Quote Originally Posted by KSCouple4SLV
I grew up in the same fashion he did. Very conservative family that taught me never to hit girls and to follow the golden rule. As I grew older, I found I had all these desires that I was ashamed of and unfortuantely had no one to talk to about. For the longest time I just pushed them inside, hiding them from the world and myself. When I finally found others within the lifestyle that enjoyed the same things I did, I found out I wasn't alone in my feeling or thoughts.

What a relief that was for me. For the first time in my life, I could finally open up and be myself without worrying about what the others would think of me. As I researched this lifestyle more and more, I had to ask myself were the beliefs I was raised with really my beliefs. After a fews years of exploration, I gave myself permission to be the person that I really am - a Dominant male that gets turned on by having another person under my control and that it was OK to feel the way I did. I learned that a lot of women want a man that will take control and enforce their will.

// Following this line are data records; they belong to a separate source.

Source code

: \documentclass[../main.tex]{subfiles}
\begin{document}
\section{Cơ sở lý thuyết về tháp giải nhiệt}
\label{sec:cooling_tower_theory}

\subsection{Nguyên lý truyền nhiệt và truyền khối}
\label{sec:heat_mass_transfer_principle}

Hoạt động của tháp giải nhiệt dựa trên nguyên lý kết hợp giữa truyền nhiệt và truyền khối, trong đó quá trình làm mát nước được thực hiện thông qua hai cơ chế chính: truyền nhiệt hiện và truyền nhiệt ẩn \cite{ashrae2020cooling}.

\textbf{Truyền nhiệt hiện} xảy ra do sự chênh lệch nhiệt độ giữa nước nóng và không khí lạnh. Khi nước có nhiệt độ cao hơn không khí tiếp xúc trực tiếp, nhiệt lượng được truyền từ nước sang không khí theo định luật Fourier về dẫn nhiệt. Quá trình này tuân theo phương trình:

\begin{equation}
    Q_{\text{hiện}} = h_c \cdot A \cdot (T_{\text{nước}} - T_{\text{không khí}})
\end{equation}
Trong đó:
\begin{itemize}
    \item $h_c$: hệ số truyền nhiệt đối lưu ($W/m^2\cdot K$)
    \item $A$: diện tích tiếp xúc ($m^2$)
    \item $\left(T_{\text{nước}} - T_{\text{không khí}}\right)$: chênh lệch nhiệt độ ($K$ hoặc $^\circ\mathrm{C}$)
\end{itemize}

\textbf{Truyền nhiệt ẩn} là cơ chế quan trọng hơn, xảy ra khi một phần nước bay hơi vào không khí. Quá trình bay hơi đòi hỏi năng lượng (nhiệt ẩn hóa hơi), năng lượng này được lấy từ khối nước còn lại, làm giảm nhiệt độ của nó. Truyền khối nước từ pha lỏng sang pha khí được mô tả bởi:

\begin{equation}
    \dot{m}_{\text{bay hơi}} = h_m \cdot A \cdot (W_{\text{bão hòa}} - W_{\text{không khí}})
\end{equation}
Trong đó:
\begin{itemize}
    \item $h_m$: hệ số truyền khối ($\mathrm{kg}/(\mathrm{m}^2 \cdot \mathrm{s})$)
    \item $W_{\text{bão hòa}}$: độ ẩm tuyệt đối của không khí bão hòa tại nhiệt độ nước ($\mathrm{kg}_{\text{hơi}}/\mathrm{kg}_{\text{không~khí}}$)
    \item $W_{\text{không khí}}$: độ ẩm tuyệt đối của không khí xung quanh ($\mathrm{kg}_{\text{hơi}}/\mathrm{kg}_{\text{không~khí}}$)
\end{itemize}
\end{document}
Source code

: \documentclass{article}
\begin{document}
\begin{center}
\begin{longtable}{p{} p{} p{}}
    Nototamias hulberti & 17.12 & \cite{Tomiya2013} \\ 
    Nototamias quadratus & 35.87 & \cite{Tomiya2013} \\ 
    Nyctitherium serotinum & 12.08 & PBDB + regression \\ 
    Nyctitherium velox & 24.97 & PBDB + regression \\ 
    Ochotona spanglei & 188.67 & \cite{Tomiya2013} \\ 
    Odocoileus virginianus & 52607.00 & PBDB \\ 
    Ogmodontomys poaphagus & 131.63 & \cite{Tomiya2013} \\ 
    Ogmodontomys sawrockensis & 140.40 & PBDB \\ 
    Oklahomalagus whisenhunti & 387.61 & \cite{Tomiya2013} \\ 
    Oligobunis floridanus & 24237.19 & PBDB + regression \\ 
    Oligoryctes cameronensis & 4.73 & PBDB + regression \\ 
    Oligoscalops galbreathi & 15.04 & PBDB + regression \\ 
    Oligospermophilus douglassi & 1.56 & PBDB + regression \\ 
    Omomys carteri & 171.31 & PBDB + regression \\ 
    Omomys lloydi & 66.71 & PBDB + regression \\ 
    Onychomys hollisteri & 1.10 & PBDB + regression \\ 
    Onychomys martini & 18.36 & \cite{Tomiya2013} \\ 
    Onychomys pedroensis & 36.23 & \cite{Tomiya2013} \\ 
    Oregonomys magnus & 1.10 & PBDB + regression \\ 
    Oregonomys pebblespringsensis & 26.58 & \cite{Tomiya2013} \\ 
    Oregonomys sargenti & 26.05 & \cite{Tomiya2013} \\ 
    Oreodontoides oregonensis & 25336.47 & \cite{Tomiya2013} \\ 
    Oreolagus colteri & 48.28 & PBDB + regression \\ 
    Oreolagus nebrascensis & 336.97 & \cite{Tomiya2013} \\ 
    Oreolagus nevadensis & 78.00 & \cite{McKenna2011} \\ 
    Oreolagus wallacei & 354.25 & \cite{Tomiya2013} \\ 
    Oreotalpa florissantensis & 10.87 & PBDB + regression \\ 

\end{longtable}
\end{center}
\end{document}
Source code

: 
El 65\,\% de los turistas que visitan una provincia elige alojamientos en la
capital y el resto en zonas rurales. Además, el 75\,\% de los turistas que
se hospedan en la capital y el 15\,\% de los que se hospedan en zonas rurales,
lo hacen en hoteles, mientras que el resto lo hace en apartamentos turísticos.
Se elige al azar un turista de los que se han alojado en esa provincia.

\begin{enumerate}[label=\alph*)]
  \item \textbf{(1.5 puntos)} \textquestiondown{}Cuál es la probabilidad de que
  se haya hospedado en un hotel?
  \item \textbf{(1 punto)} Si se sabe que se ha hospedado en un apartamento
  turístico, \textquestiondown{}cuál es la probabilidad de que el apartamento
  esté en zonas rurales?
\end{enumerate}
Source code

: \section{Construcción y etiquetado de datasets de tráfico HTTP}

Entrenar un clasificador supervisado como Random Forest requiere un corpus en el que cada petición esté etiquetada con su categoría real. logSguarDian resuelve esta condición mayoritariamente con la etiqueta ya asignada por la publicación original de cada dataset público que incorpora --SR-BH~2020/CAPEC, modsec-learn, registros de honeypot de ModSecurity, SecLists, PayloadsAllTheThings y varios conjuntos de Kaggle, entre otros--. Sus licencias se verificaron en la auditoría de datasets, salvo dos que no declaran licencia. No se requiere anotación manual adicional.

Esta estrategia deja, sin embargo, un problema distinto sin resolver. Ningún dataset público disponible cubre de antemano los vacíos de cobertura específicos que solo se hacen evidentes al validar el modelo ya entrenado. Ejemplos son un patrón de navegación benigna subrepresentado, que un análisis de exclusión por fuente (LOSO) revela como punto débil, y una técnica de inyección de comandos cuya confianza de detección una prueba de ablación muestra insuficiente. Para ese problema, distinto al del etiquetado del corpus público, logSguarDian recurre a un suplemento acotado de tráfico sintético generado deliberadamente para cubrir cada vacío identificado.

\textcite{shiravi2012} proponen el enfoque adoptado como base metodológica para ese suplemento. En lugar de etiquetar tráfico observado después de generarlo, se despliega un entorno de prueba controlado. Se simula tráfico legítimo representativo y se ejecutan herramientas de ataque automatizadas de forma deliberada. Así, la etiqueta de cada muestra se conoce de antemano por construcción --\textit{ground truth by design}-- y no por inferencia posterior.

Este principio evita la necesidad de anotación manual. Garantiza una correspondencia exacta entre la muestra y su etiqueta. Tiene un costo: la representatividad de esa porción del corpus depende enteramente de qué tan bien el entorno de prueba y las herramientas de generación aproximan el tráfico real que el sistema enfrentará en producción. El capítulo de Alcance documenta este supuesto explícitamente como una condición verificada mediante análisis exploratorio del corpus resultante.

I really think your husband needs to take a look at himself and the stuggles he has going on within himself. Until he comes to grip with the fact that he enjoys inflicting the pain that you crave, maybe he shouldn't play but do some research into the lifestyle and what it is he wants and you desire. Maybe look at what he really meant by what he said and why he would want to hurt you to get even with some deep seated resent he is carrying.

Thank you for putting forward your point of view. It was interesting to read it from somebody who has been there. When you think about it, much of this lifestyle goes against the vanilla world. It can be tough for those drawn to it, never mind for those who get into it to please a partner. He isn't a bad man, he's just confused by what I want and he doesn't understand it - my desires or his own.